*** Opening Recorded data ***

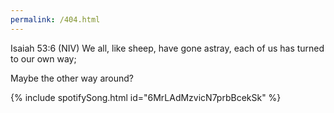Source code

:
 ```yaml
---
permalink: /404.html
---
```


Isaiah 53:6 (NIV)
We all, like sheep, have gone astray, each of us has turned to our own way;

Maybe the other way around?

{% include spotifySong.html id="6MrLAdMzvicN7prbBcekSk" %}


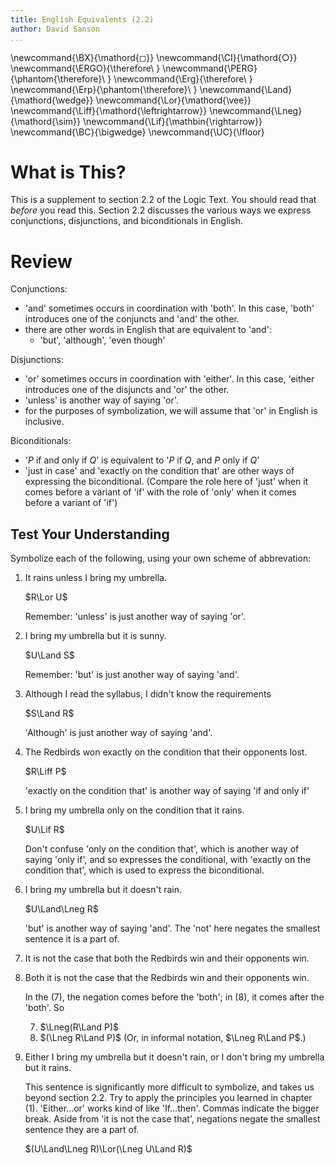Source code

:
 ```yaml
---
title: English Equivalents (2.2)
author: David Sanson
...
```



\newcommand{\BX}{\mathord{◻}}
\newcommand{\CI}{\mathord{○}}
\newcommand{\ERGO}{\therefore\ }
\newcommand{\PERG}{\phantom{\therefore}\ }
\newcommand{\Erg}{\therefore\ }
\newcommand{\Erp}{\phantom{\therefore}\ }
\newcommand{\Land}{\mathord{\wedge}}
\newcommand{\Lor}{\mathord{\vee}}
\newcommand{\Liff}{\mathord{\leftrightarrow}}
\newcommand{\Lneg}{\mathord{\sim}}
\newcommand{\Lif}{\mathbin{\rightarrow}}
\newcommand{\BC}{\bigwedge}
\newcommand{\UC}{\lfloor}

# What is This?

This is a supplement to section 2.2 of the Logic Text. You
should read that *before* you read this. Section 2.2 discusses the
various ways we express conjunctions, disjunctions, and biconditionals
in English.

# Review

Conjunctions:

-   'and' sometimes occurs in coordination with 'both'. In this case, 'both' introduces one of the conjuncts and 'and' the other.
-   there are other words in English that are equivalent to 'and':
    -   'but', 'although', 'even though'

Disjunctions:

-   'or' sometimes occurs in coordination with 'either'. In this case,
    'either introduces one of the disjuncts and 'or' the other.
-   'unless' is another way of saying 'or'.
-   for the purposes of symbolization, we will assume that 'or' in
    English is inclusive.

Biconditionals:

-   '$P$ if and only if $Q$' is equivalent to '$P$ if $Q$, and $P$ only
    if $Q$'
-   'just in case' and 'exactly on the condition that' are other ways of
    expressing the biconditional. (Compare the role here of 'just' when it
    comes before a variant of 'if' with the role of 'only' when it comes
    before a variant of 'if')

## Test Your Understanding

Symbolize each of the following, using your own scheme of abbrevation:

1.  It rains unless I bring my umbrella.

    <div class="answers">

    $R\Lor U$

    Remember: 'unless' is just another way of saying 'or'.

    </div>

2.  I bring my umbrella but it is sunny.

    <div class="answers">

    $U\Land S$

    Remember: 'but' is just another way of saying 'and'.

    </div>

3.  Although I read the syllabus, I didn't know the requirements

    <div class="answers">

    $S\Land R$

    'Although' is just another way of saying 'and'.

    </div>

4.  The Redbirds won exactly on the condition that their opponents lost.
    
    <div class="answers">

    $R\Liff P$

    'exactly on the condition that' is another way of saying 'if and only if'

    </div>

5.  I bring my umbrella only on the condition that it rains.

    <div class="answers">
    
    $U\Lif R$
  
    Don't confuse 'only on the condition that', which is another way of saying 'only if', and so expresses the conditional, with 'exactly on the condition that', which is used to express the biconditional.

    </div>

6.  I bring my umbrella but it doesn't rain.

    <div class="answers">
    
    $U\Land\Lneg R$

    'but' is another way of saying 'and'. The 'not' here negates the 
    smallest sentence it is a part of.

    </div>

7.  It is not the case that both the Redbirds win and their opponents win.

8.  Both it is not the case that the Redbirds win and their opponents win.

    <div class="answers">

    In the (7), the negation comes before the 'both'; in (8), it comes after the 'both'. So

    7.  $\Lneg(R\Land P)$
    8.  $(\Lneg R\Land P)$ (Or, in informal notation, $\Lneg R\Land P$.)
    
    </div>

9.  Either I bring my umbrella but it doesn't rain, or I don't bring my
    umbrella but it rains.

    This sentence is significantly more difficult to symbolize, and takes us
    beyond section 2.2. Try to apply the principles
    you learned in chapter (1). 'Either...or' works kind of like 'If...then'.
    Commas indicate the bigger break. Aside from 'it is not the case that',
    negations negate the smallest sentence they are a part of.
    
    <div class="answers">

    $(U\Land\Lneg R)\Lor(\Lneg U\Land R)$

    </div>
    









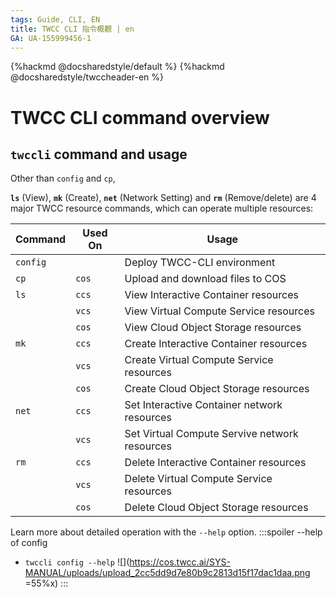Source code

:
```yaml
---
tags: Guide, CLI, EN
title: TWCC CLI 指令概觀 | en
GA: UA-155999456-1
---
```


{%hackmd @docsharedstyle/default %}
{%hackmd @docsharedstyle/twccheader-en %}

# TWCC CLI command overview

## `twccli` command and usage

Other than `config` and `cp`,

**`ls`** (View), **`mk`** (Create), **`net`** (Network Setting) and **`rm`** (Remove/delete) are 4 major TWCC resource commands, which can operate multiple resources:


|Command|Used On|Usage|
|--|--|--|
|`config`||Deploy TWCC-CLI environment|
|`cp`|`cos`|Upload and download files to COS|
|`ls`|`ccs`|View Interactive Container resources|
||`vcs`|View Virtual Compute Service resources|
||`cos`|View Cloud Object Storage resources|
|`mk`|`ccs`|Create Interactive Container resources|
||`vcs`|Create Virtual Compute Service resources|
||`cos`|Create  Cloud Object Storage resources|
|`net`|`ccs`|Set Interactive Container network resources|
||`vcs`|Set Virtual Compute Servive network resources|
|`rm`|`ccs`|Delete Interactive Container resources|
||`vcs`|Delete Virtual Compute Service resources|
||`cos`|Delete  Cloud Object Storage resources|

Learn more about detailed operation with the `--help` option.
:::spoiler --help of config 
- `twccli config --help`
![](https://cos.twcc.ai/SYS-MANUAL/uploads/upload_2cc5dd9d7e80b9c2813d15f17dac1daa.png =55%x)
:::
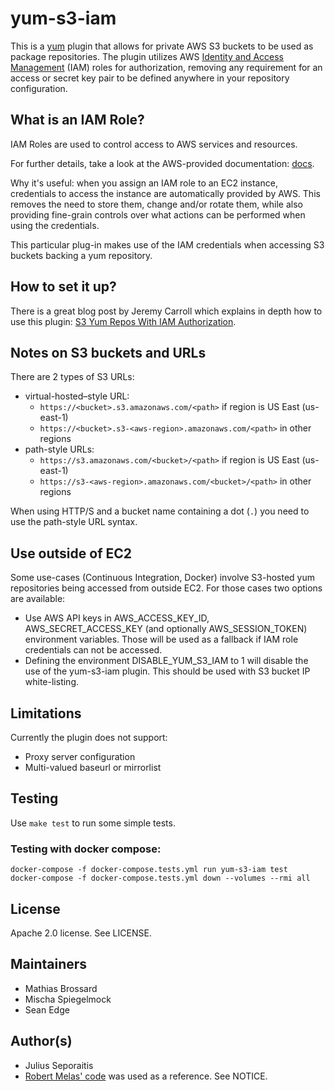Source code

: # yum-s3-iam

This is a [yum](http://yum.baseurl.org/) plugin that allows for
private AWS S3 buckets to be used as package repositories. The plugin
utilizes AWS [Identity and Access Management](http://aws.amazon.com/iam/)
(IAM) roles for authorization, removing any requirement for an access or
secret key pair to be defined anywhere in your repository configuration.

## What is an IAM Role?

IAM Roles are used to control access to AWS services and resources.

For further details, take a look at the AWS-provided documentation:
[docs](http://aws.amazon.com/documentation/iam/).

Why it's useful: when you assign an IAM role to an EC2 instance,
credentials to access the instance are automatically provided by AWS.
This removes the need to store them, change and/or rotate
them, while also providing fine-grain controls over what actions can
be performed when using the credentials.

This particular plug-in makes use of the IAM credentials when accessing
S3 buckets backing a yum repository.

## How to set it up?

There is a great blog post by Jeremy Carroll which explains in depth how to
use this plugin:
[S3 Yum Repos With IAM Authorization](http://www.carrollops.com/blog/2012/09/11/s3-yum-repos-with-iam-authorization/).

## Notes on S3 buckets and URLs

There are 2 types of S3 URLs:
- virtual-hosted–style URL:
  - `https://<bucket>.s3.amazonaws.com/<path>` if region is US East (us-east-1)
  - `https://<bucket>.s3-<aws-region>.amazonaws.com/<path>` in other regions
- path-style URLs:
  - `https://s3.amazonaws.com/<bucket>/<path>` if region is US East (us-east-1)
  - `https://s3-<aws-region>.amazonaws.com/<bucket>/<path>` in other regions

When using HTTP/S and a bucket name containing a dot (`.`) you need to
use the path-style URL syntax.

## Use outside of EC2

Some use-cases (Continuous Integration, Docker) involve S3-hosted yum
repositories being accessed from outside EC2. For those cases two
options are available:
- Use AWS API keys in AWS_ACCESS_KEY_ID, AWS_SECRET_ACCESS_KEY (and
  optionally AWS_SESSION_TOKEN) environment variables. Those will be
  used as a fallback if IAM role credentials can not be accessed.
- Defining the environment DISABLE_YUM_S3_IAM to 1 will disable the
  use of the yum-s3-iam plugin. This should be used with S3 bucket IP
  white-listing.

## Limitations

Currently the plugin does not support:
- Proxy server configuration
- Multi-valued baseurl or mirrorlist

## Testing

Use `make test` to run some simple tests.

### Testing with docker compose:

```
docker-compose -f docker-compose.tests.yml run yum-s3-iam test
docker-compose -f docker-compose.tests.yml down --volumes --rmi all
```

## License

Apache 2.0 license. See LICENSE.

## Maintainers

- Mathias Brossard
- Mischa Spiegelmock
- Sean Edge

## Author(s)

- Julius Seporaitis
- [Robert Melas' code](https://github.com/rmela/yum-s3-plugin/) was
  used as a reference. See NOTICE.

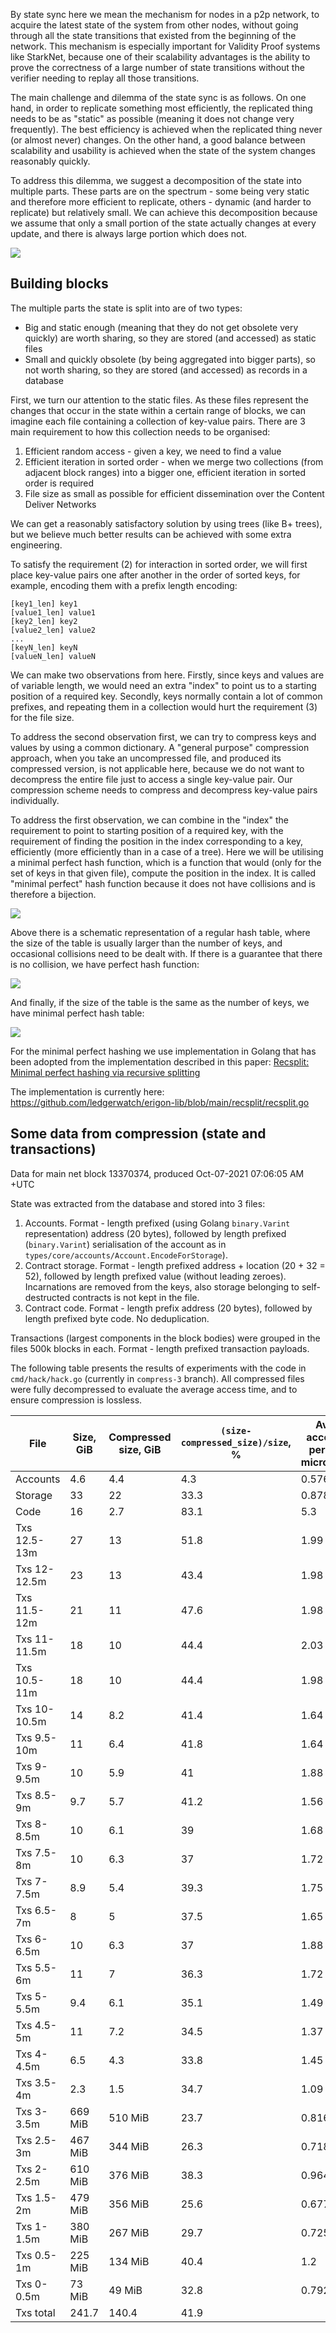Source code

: By state sync here we mean the mechanism for nodes in a p2p network, to acquire the latest state of the system from other nodes, without going through all the state transitions that existed from the beginning of the network. This mechanism is especially important for Validity Proof systems like StarkNet, because one of their scalability advantages is the ability to prove the correctness of a large number of state transitions without the verifier needing to replay all those transitions.

The main challenge and dilemma of the state sync is as follows. On one hand, in order to replicate something most efficiently, the replicated thing needs to be as "static" as possible (meaning it does not change very frequently). The best efficiency is achieved when the replicated thing never (or almost never) changes. On the other hand, a good balance between scalability and usability is achieved when the state of the system changes reasonably quickly.

To address this dilemma, we suggest a decomposition of the state into multiple parts. These parts are on the spectrum - some being very static and therefore more efficient to replicate, others - dynamic (and harder to replicate) but relatively small. We can achieve this decomposition because we assume that only a small portion of the state actually changes at every update, and there is always large portion which does not.

![](https://github.com/ledgerwatch/erigon/blob/devel/docs/state_composition.png)

## Building blocks

The multiple parts the state is split into are of two types:

-   Big and static enough (meaning that they do not get obsolete very quickly) are worth sharing, so they are stored (and accessed) as static files
-   Small and quickly obsolete (by being aggregated into bigger parts), so not worth sharing, so they are stored (and accessed) as records in a database

First, we turn our attention to the static files. As these files represent the changes that occur in the state within a certain range of blocks, we can imagine each file containing a collection of key-value pairs. There are 3 main requirement to how this collection needs to be organised:

1. Efficient random access - given a key, we need to find a value
2. Efficient iteration in sorted order - when we merge two collections (from adjacent block ranges) into a bigger one, efficient iteration in sorted order is required
3. File size as small as possible for efficient dissemination over the Content Deliver Networks

We can get a reasonably satisfactory solution by using trees (like B+ trees), but we believe much better results can be achieved with some extra engineering.

To satisfy the requirement (2) for interaction in sorted order, we will first place key-value pairs one after another in the order of sorted keys, for example, encoding them with a prefix length encoding:

```
[key1_len] key1
[value1_len] value1
[key2_len] key2
[value2_len] value2
...
[keyN_len] keyN
[valueN_len] valueN
```

We can make two observations from here. Firstly, since keys and values are of variable length, we would need an extra "index" to point us to a starting position of a required key. Secondly, keys normally contain a lot of common prefixes, and repeating them in a collection would hurt the requirement (3) for the file size.

To address the second observation first, we can try to compress keys and values by using a common dictionary. A "general purpose" compression approach, when you take an uncompressed file, and produced its compressed version, is not applicable here, because we do not want to decompress the entire file just to access a single key-value pair. Our compression scheme needs to compress and decompress key-value pairs individually.

To address the first observation, we can combine in the "index" the requirement to point to starting position of a required key, with the requirement of finding the position in the index corresponding to a key, efficiently (more efficiently than in a case of a tree). Here we will be utilising a minimal perfect hash function, which is a function that would (only for the set of keys in that given file), compute the position in the index. It is called "minimal perfect" hash function because it does not have collisions and is therefore a bijection.

![](https://github.com/ledgerwatch/erigon/blob/devel/docs/regular-hash.png)

Above there is a schematic representation of a regular hash table, where the size of the table is usually larger than the number of keys, and occasional collisions need to be dealt with. If there is a guarantee that there is no collision, we have perfect hash function:

![](https://github.com/ledgerwatch/erigon/blob/devel/docs/perfect-hash.png)

And finally, if the size of the table is the same as the number of keys, we have minimal perfect hash table:

![](https://github.com/ledgerwatch/erigon/blob/devel/docs/minimal-perfect.png)

For the minimal perfect hashing we use implementation in Golang that has been adopted from the implementation described in this paper: [Recsplit: Minimal perfect hashing via recursive splitting](https://arxiv.org/pdf/1910.06416.pdf)

The implementation is currently here: https://github.com/ledgerwatch/erigon-lib/blob/main/recsplit/recsplit.go

## Some data from compression (state and transactions)

Data for main net block 13370374, produced Oct-07-2021 07:06:05 AM +UTC

State was extracted from the database and stored into 3 files:

1. Accounts. Format - length prefixed (using Golang `binary.Varint` representation) address (20 bytes), followed by length prefixed (`binary.Varint`) serialisation of the account as in `types/core/accounts/Account.EncodeForStorage`).
2. Contract storage. Format - length prefixed address + location (20 + 32 = 52), followed by length prefixed value (without leading zeroes). Incarnations are removed from the keys, also storage belonging to self-destructed contracts is not kept in the file.
3. Contract code. Format - length prefix address (20 bytes), followed by length prefixed byte code. No deduplication.

Transactions (largest components in the block bodies) were grouped in the files 500k blocks in each. Format - length prefixed transaction payloads.

The following table presents the results of experiments with the code in `cmd/hack/hack.go` (currently in `compress-3` branch). All compressed files were fully decompressed to evaluate the average access time, and to ensure compression is lossless.

| File | Size, GiB | Compressed size, GiB | `(size-compressed_size)/size`, % | Average access time per record, microseconds |
| --- | --- | --- | --- | --- |
| Accounts | 4.6 | 4.4 | 4.3 | 0.576 |
| Storage | 33 | 22 | 33.3 | 0.878 |
| Code | 16 | 2.7 | 83.1 | 5.3 |
| Txs 12.5-13m | 27 | 13 | 51.8 | 1.99 |
| Txs 12-12.5m | 23 | 13 | 43.4 | 1.98 |
| Txs 11.5-12m | 21 | 11 | 47.6 | 1.98 |
| Txs 11-11.5m | 18 | 10 | 44.4 | 2.03 |
| Txs 10.5-11m | 18 | 10 | 44.4 | 1.98 |
| Txs 10-10.5m | 14 | 8.2 | 41.4 | 1.64 |
| Txs 9.5-10m | 11 | 6.4 | 41.8 | 1.64 |
| Txs 9-9.5m | 10 | 5.9 | 41 | 1.88 |
| Txs 8.5-9m | 9.7 | 5.7 | 41.2 | 1.56 |
| Txs 8-8.5m | 10 | 6.1 | 39 | 1.68 |
| Txs 7.5-8m | 10 | 6.3 | 37 | 1.72 |
| Txs 7-7.5m | 8.9 | 5.4 | 39.3 | 1.75 |
| Txs 6.5-7m | 8 | 5 | 37.5 | 1.65 |
| Txs 6-6.5m | 10 | 6.3 | 37 | 1.88 |
| Txs 5.5-6m | 11 | 7 | 36.3 | 1.72 |
| Txs 5-5.5m | 9.4 | 6.1 | 35.1 | 1.49 |
| Txs 4.5-5m | 11 | 7.2 | 34.5 | 1.37 |
| Txs 4-4.5m | 6.5 | 4.3 | 33.8 | 1.45 |
| Txs 3.5-4m | 2.3 | 1.5 | 34.7 | 1.09 |
| Txs 3-3.5m | 669 MiB | 510 MiB | 23.7 | 0.816 |
| Txs 2.5-3m | 467 MiB | 344 MiB | 26.3 | 0.718 |
| Txs 2-2.5m | 610 MiB | 376 MiB | 38.3 | 0.964 |
| Txs 1.5-2m | 479 MiB | 356 MiB | 25.6 | 0.677 |
| Txs 1-1.5m | 380 MiB | 267 MiB | 29.7 | 0.725 |
| Txs 0.5-1m | 225 MiB | 134 MiB | 40.4 | 1.2 |
| Txs 0-0.5m | 73 MiB | 49 MiB | 32.8 | 0.792 |
| Txs total | 241.7 | 140.4 | 41.9 |  |
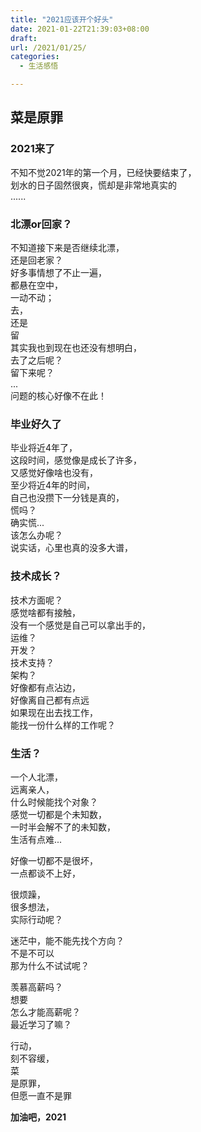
```yaml
---
title: "2021应该开个好头"
date: 2021-01-22T21:39:03+08:00
draft: 
url: /2021/01/25/
categories:
  - 生活感悟

---
```


## 菜是原罪

### 2021来了
不知不觉2021年的第一个月，已经快要结束了，  
划水的日子固然很爽，慌却是非常地真实的  
......  

### 北漂or回家？
不知道接下来是否继续北漂，  
还是回老家？  
好多事情想了不止一遍，  
都悬在空中，  
一动不动；  
去，  
还是  
留  
其实我也到现在也还没有想明白，  
去了之后呢？  
留下来呢？  
...  
问题的核心好像不在此！  

### 毕业好久了
毕业将近4年了，  
这段时间，感觉像是成长了许多，  
又感觉好像啥也没有，  
至少将近4年的时间，  
自己也没攒下一分钱是真的，  
慌吗？  
确实慌...  
该怎么办呢？  
说实话，心里也真的没多大谱，  

### 技术成长？
技术方面呢？  
感觉啥都有接触，  
没有一个感觉是自己可以拿出手的，  
运维？  
开发？  
技术支持？  
架构？  
好像都有点沾边，  
好像离自己都有点远  
如果现在出去找工作，  
能找一份什么样的工作呢？  

### 生活？
一个人北漂，  
远离亲人，  
什么时候能找个对象？  
感觉一切都是个未知数，  
一时半会解不了的未知数，  
生活有点难...  


好像一切都不是很坏，  
一点都谈不上好，  

很烦躁，  
很多想法，  
实际行动呢？  

迷茫中，能不能先找个方向？  
不是不可以  
那为什么不试试呢？  

羡慕高薪吗？  
想要  
怎么才能高薪呢？  
最近学习了嘛？  

行动，  
刻不容缓，  
菜  
是原罪，  
但愿一直不是罪  


**加油吧，2021**



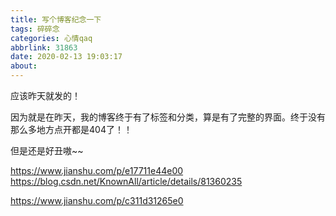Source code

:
 ```yaml
---
title: 写个博客纪念一下
tags: 碎碎念
categories: 心情qaq
abbrlink: 31863
date: 2020-02-13 19:03:17
about:
---
```


应该昨天就发的！

因为就是在昨天，我的博客终于有了标签和分类，算是有了完整的界面。终于没有那么多地方点开都是404了！！

但是还是好丑嗷~~



https://www.jianshu.com/p/e17711e44e00
https://blog.csdn.net/KnownAll/article/details/81360235

https://www.jianshu.com/p/c311d31265e0







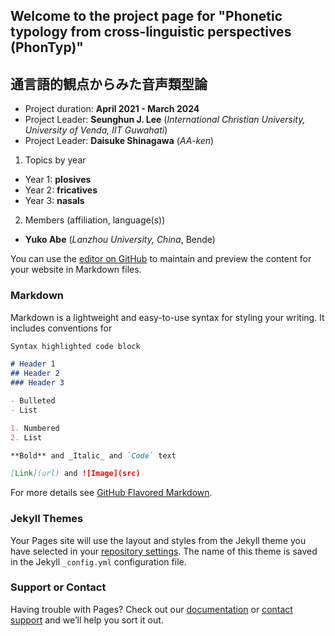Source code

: ## Welcome to the project page for "Phonetic typology from cross-linguistic perspectives (PhonTyp)"
## 通言語的観点からみた音声類型論
  
- Project duration: **April 2021 - March 2024** 
- Project Leader: **Seunghun J. Lee** (_International Christian University, University of Venda, IIT Guwahati_) 
- Project Leader: **Daisuke Shinagawa** (_AA-ken_) 

1. Topics by year
  - Year 1: **plosives**
  - Year 2: **fricatives**
  - Year 3: **nasals**

2. Members (affiliation, language(s))
  - **Yuko Abe** (_Lanzhou University, China_, Bende)




You can use the [editor on GitHub](https://github.com/ICULingLab/phontyp/edit/gh-pages/index.md) to maintain and preview the content for your website in Markdown files.


### Markdown

Markdown is a lightweight and easy-to-use syntax for styling your writing. It includes conventions for

```markdown
Syntax highlighted code block

# Header 1
## Header 2
### Header 3

- Bulleted
- List

1. Numbered
2. List

**Bold** and _Italic_ and `Code` text

[Link](url) and ![Image](src)
```

For more details see [GitHub Flavored Markdown](https://guides.github.com/features/mastering-markdown/).

### Jekyll Themes

Your Pages site will use the layout and styles from the Jekyll theme you have selected in your [repository settings](https://github.com/ICULingLab/phontyp/settings). The name of this theme is saved in the Jekyll `_config.yml` configuration file.

### Support or Contact
Having trouble with Pages? Check out our [documentation](https://docs.github.com/categories/github-pages-basics/) or [contact support](https://support.github.com/contact) and we’ll help you sort it out.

*** Closing Recorded data ***

Copy nothing but the lines from the one containing "因为就是在昨天，我的博客终于" through the last line of the listing above, transcribed exactly and with no pictures.

Solution to this exercise:
因为就是在昨天，我的博客终于有了标签和分类，算是有了完整的界面。终于没有那么多地方点开都是404了！！

但是还是好丑嗷~~



https://www.jianshu.com/p/e17711e44e00
https://blog.csdn.net/KnownAll/article/details/81360235

https://www.jianshu.com/p/c311d31265e0







Source code

: ## Welcome to the project page for "Phonetic typology from cross-linguistic perspectives (PhonTyp)"
## 通言語的観点からみた音声類型論
  
- Project duration: **April 2021 - March 2024** 
- Project Leader: **Seunghun J. Lee** (_International Christian University, University of Venda, IIT Guwahati_) 
- Project Leader: **Daisuke Shinagawa** (_AA-ken_) 

1. Topics by year
  - Year 1: **plosives**
  - Year 2: **fricatives**
  - Year 3: **nasals**

2. Members (affiliation, language(s))
  - **Yuko Abe** (_Lanzhou University, China_, Bende)




You can use the [editor on GitHub](https://github.com/ICULingLab/phontyp/edit/gh-pages/index.md) to maintain and preview the content for your website in Markdown files.


### Markdown

Markdown is a lightweight and easy-to-use syntax for styling your writing. It includes conventions for

```markdown
Syntax highlighted code block

# Header 1
## Header 2
### Header 3

- Bulleted
- List

1. Numbered
2. List

**Bold** and _Italic_ and `Code` text

[Link](url) and ![Image](src)
```

For more details see [GitHub Flavored Markdown](https://guides.github.com/features/mastering-markdown/).

### Jekyll Themes

Your Pages site will use the layout and styles from the Jekyll theme you have selected in your [repository settings](https://github.com/ICULingLab/phontyp/settings). The name of this theme is saved in the Jekyll `_config.yml` configuration file.

### Support or Contact
Having trouble with Pages? Check out our [documentation](https://docs.github.com/categories/github-pages-basics/) or [contact support](https://support.github.com/contact) and we’ll help you sort it out.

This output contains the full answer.